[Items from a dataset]
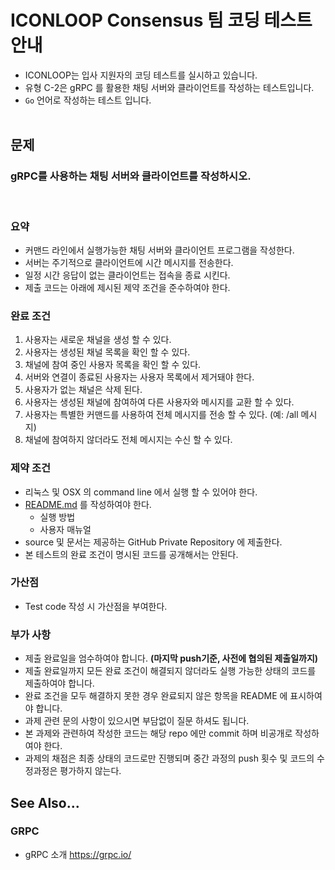 # ICONLOOP Consensus 팀 코딩 테스트 안내

- ICONLOOP는 입사 지원자의 코딩 테스트를 실시하고 있습니다.
- 유형 C-2은 gRPC 를 활용한 채팅 서버와 클라이언트를 작성하는 테스트입니다.
- `Go` 언어로 작성하는 테스트 입니다.
  <br><br>


## 문제
### gRPC를 사용하는 채팅 서버와 클라이언트를 작성하시오.
<br>

### 요약
- 커맨드 라인에서 실행가능한 채팅 서버와 클라이언트 프로그램을 작성한다.
- 서버는 주기적으로 클라이언트에 시간 메시지를 전송한다.
- 일정 시간 응답이 없는 클라이언트는 접속을 종료 시킨다.
- 제출 코드는 아래에 제시된 제약 조건을 준수하여야 한다.
### 완료 조건
1. 사용자는 새로운 채널을 생성 할 수 있다.
2. 사용자는 생성된 채널 목록을 확인 할 수 있다.
3. 채널에 참여 중인 사용자 목록을 확인 할 수 있다.
4. 서버와 연결이 종료된 사용자는 사용자 목록에서 제거돼야 한다.
5. 사용자가 없는 채널은 삭제 된다.
6. 사용자는 생성된 채널에 참여하여 다른 사용자와 메시지를 교환 할 수 있다.
7. 사용자는 특별한 커맨드를 사용하여 전체 메시지를 전송 할 수 있다. (예: /all 메시지)
8. 채널에 참여하지 않더라도 전체 메시지는 수신 할 수 있다.
### 제약 조건
- 리눅스 및 OSX 의 command line 에서 실행 할 수 있어야 한다.
- [README.md](./README.md) 를 작성하여야 한다.
    - 실행 방법
    - 사용자 매뉴얼
- source 및 문서는 제공하는 GitHub Private Repository 에 제출한다.
- 본 테스트의 완료 조건이 명시된 코드를 공개해서는 안된다.
### 가산점
- Test code 작성 시 가산점을 부여한다.
### 부가 사항
- 제출 완료일을 엄수하여야 합니다. **(마지막 push기준, 사전에 협의된 제출일까지)**
- 제출 완료일까지 모든 완료 조건이 해결되지 않더라도 실행 가능한 상태의 코드를 제출하여야 합니다.
- 완료 조건을 모두 해결하지 못한 경우 완료되지 않은 항목을 README 에 표시하여야 합니다.
- 과제 관련 문의 사항이 있으시면 부담없이 질문 하셔도 됩니다.
- 본 과제와 관련하여 작성한 코드는 해당 repo 에만 commit 하며 비공개로 작성하여야 한다.
- 과제의 채점은 최종 상태의 코드로만 진행되며 중간 과정의 push 횟수 및 코드의 수정과정은 평가하지 않는다.

## See Also...

### GRPC

* gRPC 소개 https://grpc.io/
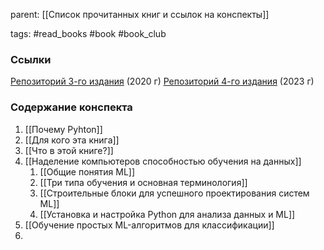 parent: [[Список прочитанных книг и ссылок на конспекты]]

tags: #read_books #book #book_club 

### Ссылки

[Репозиторий 3-го издания](https://github.com/rasbt/python-machine-learning-book-3rd-edition) (2020 г)
[Репозиторий 4-го издания](https://github.com/rasbt/machine-learning-book) (2023 г)
### Содержание конспекта

1. [[Почему Pyhton]]
2. [[Для кого эта книга]]
3. [[Что в этой книге?]]
4. [[Наделение компьютеров способностью обучения на данных]]
	1. [[Общие понятия ML]]
	2. [[Три типа обучения и основная терминология]]
	3. [[Строительные блоки для успешного проектирования систем ML]]
	4. [[Установка и настройка Python для анализа данных и ML]]
5. [[Обучение простых ML-алгоритмов для классификации]]
6. 

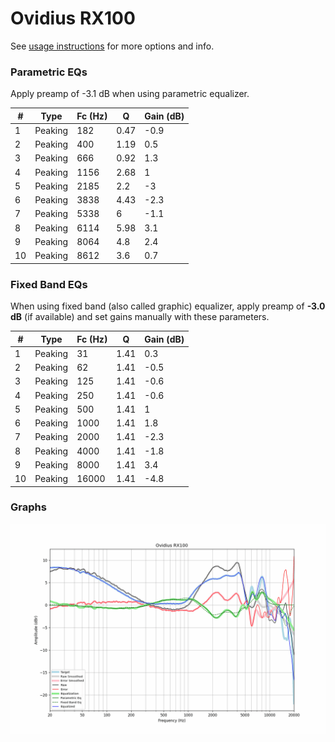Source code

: # Ovidius RX100
See [usage instructions](https://github.com/jaakkopasanen/AutoEq#usage) for more options and info.

### Parametric EQs
Apply preamp of -3.1 dB when using parametric equalizer.

|   # | Type    |   Fc (Hz) |    Q |   Gain (dB) |
|-----|---------|-----------|------|-------------|
|   1 | Peaking |       182 | 0.47 |        -0.9 |
|   2 | Peaking |       400 | 1.19 |         0.5 |
|   3 | Peaking |       666 | 0.92 |         1.3 |
|   4 | Peaking |      1156 | 2.68 |         1   |
|   5 | Peaking |      2185 | 2.2  |        -3   |
|   6 | Peaking |      3838 | 4.43 |        -2.3 |
|   7 | Peaking |      5338 | 6    |        -1.1 |
|   8 | Peaking |      6114 | 5.98 |         3.1 |
|   9 | Peaking |      8064 | 4.8  |         2.4 |
|  10 | Peaking |      8612 | 3.6  |         0.7 |

### Fixed Band EQs
When using fixed band (also called graphic) equalizer, apply preamp of **-3.0 dB** (if available) and set gains manually with these parameters.

|   # | Type    |   Fc (Hz) |    Q |   Gain (dB) |
|-----|---------|-----------|------|-------------|
|   1 | Peaking |        31 | 1.41 |         0.3 |
|   2 | Peaking |        62 | 1.41 |        -0.5 |
|   3 | Peaking |       125 | 1.41 |        -0.6 |
|   4 | Peaking |       250 | 1.41 |        -0.6 |
|   5 | Peaking |       500 | 1.41 |         1   |
|   6 | Peaking |      1000 | 1.41 |         1.8 |
|   7 | Peaking |      2000 | 1.41 |        -2.3 |
|   8 | Peaking |      4000 | 1.41 |        -1.8 |
|   9 | Peaking |      8000 | 1.41 |         3.4 |
|  10 | Peaking |     16000 | 1.41 |        -4.8 |

### Graphs
![](./Ovidius%20RX100.png)

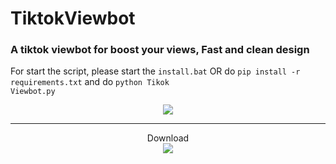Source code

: # TiktokViewbot
### A tiktok viewbot for boost your views, Fast and clean design
For start the script, please start the <code>install.bat</code> OR do <code>pip install -r requirements.txt</code> and do <code>python Tikok Viewbot.py</code>


<p align="center"> 
<img src="https://media.discordapp.net/attachments/854057157463900240/1105243940208255097/image.png"></img>
</p>

---

<p align="center"> 
  Download<br>
  <img src="https://profile-counter.glitch.me/tiktokviews/count.svg" />
</p>

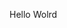 Hello Wolrd


























































































































































































































































































































































































































































































































































































































































































































































































































































































































































































































































































































































































































































































































































































































































































































































































































































































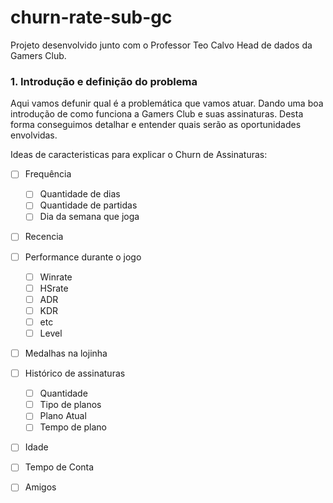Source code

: # churn-rate-sub-gc
Projeto desenvolvido junto com o Professor Teo Calvo Head de dados da Gamers Club.

### 1. Introdução e definição do problema ###

Aqui vamos defunir qual é a problemática que vamos atuar. Dando uma boa introdução de como funciona a Gamers Club e suas assinaturas. Desta forma conseguimos detalhar e entender quais serão as oportunidades envolvidas.

Ideas de caracteristicas para explicar o Churn de Assinaturas:

- [ ] Frequência
  - [ ] Quantidade de dias
  - [ ] Quantidade de partidas
  - [ ] Dia da semana que joga
 
- [ ] Recencia

- [ ] Performance durante o jogo
  - [ ] Winrate
  - [ ] HSrate
  - [ ] ADR
  - [ ] KDR
  - [ ] etc
  - [ ] Level

- [ ] Medalhas na lojinha 

- [ ] Histórico de assinaturas
  - [ ] Quantidade
  - [ ] Tipo de planos
  - [ ] Plano Atual
  - [ ] Tempo de plano

- [ ] Idade

- [ ] Tempo de Conta

- [ ] Amigos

_Task requirements:_
Report each line of the data that includes the string "Quantidade".

_Answer area:_
  - [ ] Quantidade de dias
  - [ ] Quantidade de partidas
  - [ ] Quantidade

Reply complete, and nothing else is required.